Es ist ein grosser Tag für Viktoria: der erste Schultag in der Schweiz. Die Sprache lernen und Freunde finden will sie, sagt die Erstklässlerin und steigt an der Hand ihrer Mutter Alona die Treppe hoch zu ihrem Klassenzimmer. Lehrerin Lilian Gasser begrüsst ihre neue Schulklasse.
Alona hält das Handy auf ihre Tochter, schiesst Fotos, damit der Vater in der Ukraine den Schulanfang seiner Tochter zumindest ein bisschen miterleben kann. Viktoria ist das einzige Flüchtlingskind aus der Ukraine in ihrer Klasse. Lehrerin Gasser sagt: «Wir versuchen, sie so natürlich wie möglich mitzunehmen, aber mit zusätzlicher Unterstützung.»
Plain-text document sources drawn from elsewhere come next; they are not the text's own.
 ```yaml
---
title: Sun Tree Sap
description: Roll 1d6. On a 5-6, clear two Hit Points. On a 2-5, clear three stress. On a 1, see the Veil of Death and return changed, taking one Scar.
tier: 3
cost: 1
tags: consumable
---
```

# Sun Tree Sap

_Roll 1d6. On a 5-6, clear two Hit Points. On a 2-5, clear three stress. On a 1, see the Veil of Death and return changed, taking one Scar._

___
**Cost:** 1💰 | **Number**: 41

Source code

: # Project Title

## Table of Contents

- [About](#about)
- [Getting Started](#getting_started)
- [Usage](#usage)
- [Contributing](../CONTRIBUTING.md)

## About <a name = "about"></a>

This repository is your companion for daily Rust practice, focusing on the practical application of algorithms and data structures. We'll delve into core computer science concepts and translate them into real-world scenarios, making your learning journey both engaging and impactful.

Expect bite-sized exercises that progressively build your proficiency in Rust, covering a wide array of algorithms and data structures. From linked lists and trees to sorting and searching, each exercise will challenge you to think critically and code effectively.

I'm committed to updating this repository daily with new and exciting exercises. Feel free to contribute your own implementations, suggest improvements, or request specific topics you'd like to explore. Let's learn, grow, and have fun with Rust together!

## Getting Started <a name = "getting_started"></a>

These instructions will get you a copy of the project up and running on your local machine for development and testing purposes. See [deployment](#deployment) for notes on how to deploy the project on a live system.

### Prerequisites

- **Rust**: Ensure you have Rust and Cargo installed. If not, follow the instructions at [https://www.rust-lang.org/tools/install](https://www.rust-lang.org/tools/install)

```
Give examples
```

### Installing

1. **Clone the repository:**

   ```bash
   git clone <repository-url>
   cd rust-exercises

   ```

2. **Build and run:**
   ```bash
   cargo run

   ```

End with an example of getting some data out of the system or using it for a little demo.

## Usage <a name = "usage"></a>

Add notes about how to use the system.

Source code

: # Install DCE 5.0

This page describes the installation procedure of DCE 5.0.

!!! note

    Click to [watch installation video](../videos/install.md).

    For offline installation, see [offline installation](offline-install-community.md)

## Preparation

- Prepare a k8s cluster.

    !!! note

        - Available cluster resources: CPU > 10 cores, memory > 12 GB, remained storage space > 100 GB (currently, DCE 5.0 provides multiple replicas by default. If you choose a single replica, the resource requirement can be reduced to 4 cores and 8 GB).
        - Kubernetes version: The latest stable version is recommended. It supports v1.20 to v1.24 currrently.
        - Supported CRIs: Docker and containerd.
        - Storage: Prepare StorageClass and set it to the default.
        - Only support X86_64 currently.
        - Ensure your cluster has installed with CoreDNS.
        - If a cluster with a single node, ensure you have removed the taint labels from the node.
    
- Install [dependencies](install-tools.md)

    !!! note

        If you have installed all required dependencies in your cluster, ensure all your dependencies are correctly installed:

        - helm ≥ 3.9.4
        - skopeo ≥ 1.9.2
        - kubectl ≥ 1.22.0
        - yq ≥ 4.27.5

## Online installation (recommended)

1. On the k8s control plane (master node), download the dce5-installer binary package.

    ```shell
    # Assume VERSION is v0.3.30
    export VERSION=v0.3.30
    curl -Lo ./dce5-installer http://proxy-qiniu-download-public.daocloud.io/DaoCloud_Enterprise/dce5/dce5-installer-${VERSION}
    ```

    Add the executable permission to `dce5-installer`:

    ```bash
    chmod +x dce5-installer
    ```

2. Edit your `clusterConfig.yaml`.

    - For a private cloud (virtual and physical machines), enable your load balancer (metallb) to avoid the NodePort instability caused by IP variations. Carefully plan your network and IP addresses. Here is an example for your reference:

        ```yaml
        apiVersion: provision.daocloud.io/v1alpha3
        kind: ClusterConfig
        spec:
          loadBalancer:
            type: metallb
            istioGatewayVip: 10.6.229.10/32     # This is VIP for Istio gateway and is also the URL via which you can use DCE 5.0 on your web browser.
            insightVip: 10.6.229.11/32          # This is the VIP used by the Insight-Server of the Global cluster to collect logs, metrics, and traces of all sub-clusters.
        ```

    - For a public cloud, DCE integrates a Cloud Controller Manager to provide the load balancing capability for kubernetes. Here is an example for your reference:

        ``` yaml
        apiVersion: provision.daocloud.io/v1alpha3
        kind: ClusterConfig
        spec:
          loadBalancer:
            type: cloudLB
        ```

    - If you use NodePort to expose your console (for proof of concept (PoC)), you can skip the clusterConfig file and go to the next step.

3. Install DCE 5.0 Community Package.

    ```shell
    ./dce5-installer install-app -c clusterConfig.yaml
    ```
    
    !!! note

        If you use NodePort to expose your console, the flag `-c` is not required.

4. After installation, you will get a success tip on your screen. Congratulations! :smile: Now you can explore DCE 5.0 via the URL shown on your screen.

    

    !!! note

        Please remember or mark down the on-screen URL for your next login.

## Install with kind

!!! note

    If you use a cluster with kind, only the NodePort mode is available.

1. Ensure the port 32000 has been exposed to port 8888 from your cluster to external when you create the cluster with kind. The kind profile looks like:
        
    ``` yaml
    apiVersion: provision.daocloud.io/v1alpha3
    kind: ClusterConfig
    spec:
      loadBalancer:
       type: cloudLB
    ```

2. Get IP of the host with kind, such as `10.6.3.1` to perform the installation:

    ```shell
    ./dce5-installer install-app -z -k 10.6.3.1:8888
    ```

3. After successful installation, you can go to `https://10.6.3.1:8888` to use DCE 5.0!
Nach dem Singen basteln die Kinder eine Raupe aus Papier – und dann ist es Zeit für die Eltern zu gehen. Viktoria umarmt ihre Mutter ganz fest und gibt ihr eine Sonnenblume mit auf den Heimweg.
Alona macht sich Sorgen um ihre Kinder, zum einen wegen der Sprache – und auch, weil die Kinder den Schulweg mit dem Schulbus absolvieren. Das ist neu für sie: «Zuhause waren wir ganz nahe bei der Schule und brauchten keinen Schulbus.»
Für Viktoria ist es der zweite Schulbeginn – der erste war vor einem Jahr in Saporischja. Ihre Mutter zeigt Bilder davon: Die ganze Familie strahlt in die Kamera, hat sich fein gemacht. Viktoria umarmt ihren Bruder Dima, Vater Maxim steht hinter ihr, die Mutter hält einen gelben Ballon.
Heute ist die Schultasche zwar dieselbe, doch Viktorias Leben ist ein anderes. Jetzt lebt sie in Riggisberg, die halbe Familie – Vater, Grossvater und Onkel – ist in der Ukraine geblieben.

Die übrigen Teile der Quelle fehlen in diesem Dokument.